* **What is expected**: Wherever the word "something" turns up in a line of the entries, copy that line.
--- START ---
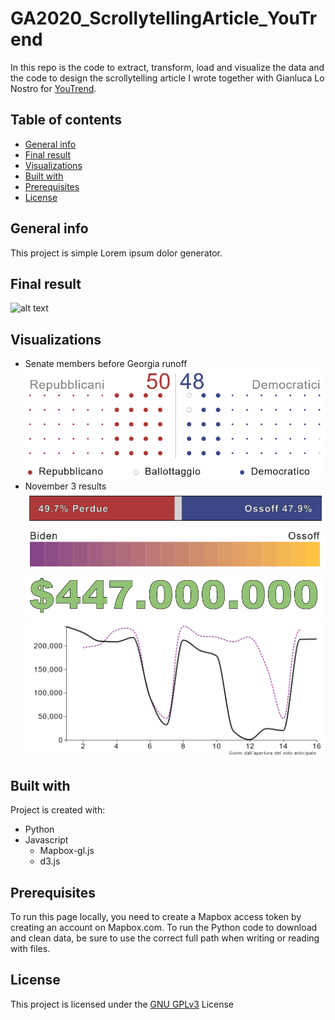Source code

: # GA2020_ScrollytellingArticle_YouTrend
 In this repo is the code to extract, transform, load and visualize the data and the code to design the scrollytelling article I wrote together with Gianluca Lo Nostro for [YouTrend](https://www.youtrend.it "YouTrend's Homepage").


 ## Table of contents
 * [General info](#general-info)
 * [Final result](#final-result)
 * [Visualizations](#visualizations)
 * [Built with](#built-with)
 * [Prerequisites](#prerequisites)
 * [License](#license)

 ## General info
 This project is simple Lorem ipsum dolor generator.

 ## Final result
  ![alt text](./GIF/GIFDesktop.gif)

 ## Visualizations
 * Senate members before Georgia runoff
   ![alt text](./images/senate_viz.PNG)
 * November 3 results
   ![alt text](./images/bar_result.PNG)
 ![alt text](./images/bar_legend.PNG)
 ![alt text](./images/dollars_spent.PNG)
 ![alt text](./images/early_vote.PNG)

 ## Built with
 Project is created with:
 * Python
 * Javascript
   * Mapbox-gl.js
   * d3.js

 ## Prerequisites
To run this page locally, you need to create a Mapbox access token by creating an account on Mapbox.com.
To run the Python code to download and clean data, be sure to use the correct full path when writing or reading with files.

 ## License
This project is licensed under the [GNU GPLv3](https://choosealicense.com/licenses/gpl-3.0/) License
--- END ---
--- START ---
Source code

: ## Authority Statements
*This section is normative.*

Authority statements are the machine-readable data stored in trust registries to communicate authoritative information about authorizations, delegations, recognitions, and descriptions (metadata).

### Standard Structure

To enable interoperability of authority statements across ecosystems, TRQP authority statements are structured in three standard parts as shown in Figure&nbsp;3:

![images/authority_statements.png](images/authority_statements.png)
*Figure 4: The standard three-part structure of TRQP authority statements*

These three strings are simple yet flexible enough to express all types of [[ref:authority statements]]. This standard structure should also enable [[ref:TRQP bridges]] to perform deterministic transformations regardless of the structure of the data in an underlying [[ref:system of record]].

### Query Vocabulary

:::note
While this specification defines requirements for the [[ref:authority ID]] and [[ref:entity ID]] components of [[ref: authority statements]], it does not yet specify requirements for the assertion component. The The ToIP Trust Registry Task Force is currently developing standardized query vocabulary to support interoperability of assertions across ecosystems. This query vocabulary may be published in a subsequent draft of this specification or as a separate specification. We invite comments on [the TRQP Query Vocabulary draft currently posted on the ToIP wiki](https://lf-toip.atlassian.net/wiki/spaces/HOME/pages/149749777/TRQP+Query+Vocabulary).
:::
--- END ---
--- START ---
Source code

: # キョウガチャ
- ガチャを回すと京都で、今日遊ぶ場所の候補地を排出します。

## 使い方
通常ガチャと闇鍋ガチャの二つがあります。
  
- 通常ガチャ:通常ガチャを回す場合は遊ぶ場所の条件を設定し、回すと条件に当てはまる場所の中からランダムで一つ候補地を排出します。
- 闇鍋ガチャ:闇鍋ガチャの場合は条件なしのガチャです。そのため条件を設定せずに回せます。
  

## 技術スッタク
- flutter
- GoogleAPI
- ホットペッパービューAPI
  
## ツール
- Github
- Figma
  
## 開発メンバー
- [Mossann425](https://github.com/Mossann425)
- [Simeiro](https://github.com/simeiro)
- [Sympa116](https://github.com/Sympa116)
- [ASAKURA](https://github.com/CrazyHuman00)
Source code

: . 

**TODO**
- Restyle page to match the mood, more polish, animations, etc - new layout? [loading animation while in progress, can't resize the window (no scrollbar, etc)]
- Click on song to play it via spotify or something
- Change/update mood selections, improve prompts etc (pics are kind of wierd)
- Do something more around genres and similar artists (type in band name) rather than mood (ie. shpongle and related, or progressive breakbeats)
--- END ---
* **Solution for this exercise**:
- Click on song to play it via spotify or something
- Do something more around genres and similar artists (type in band name) rather than mood (ie. shpongle and related, or progressive breakbeats)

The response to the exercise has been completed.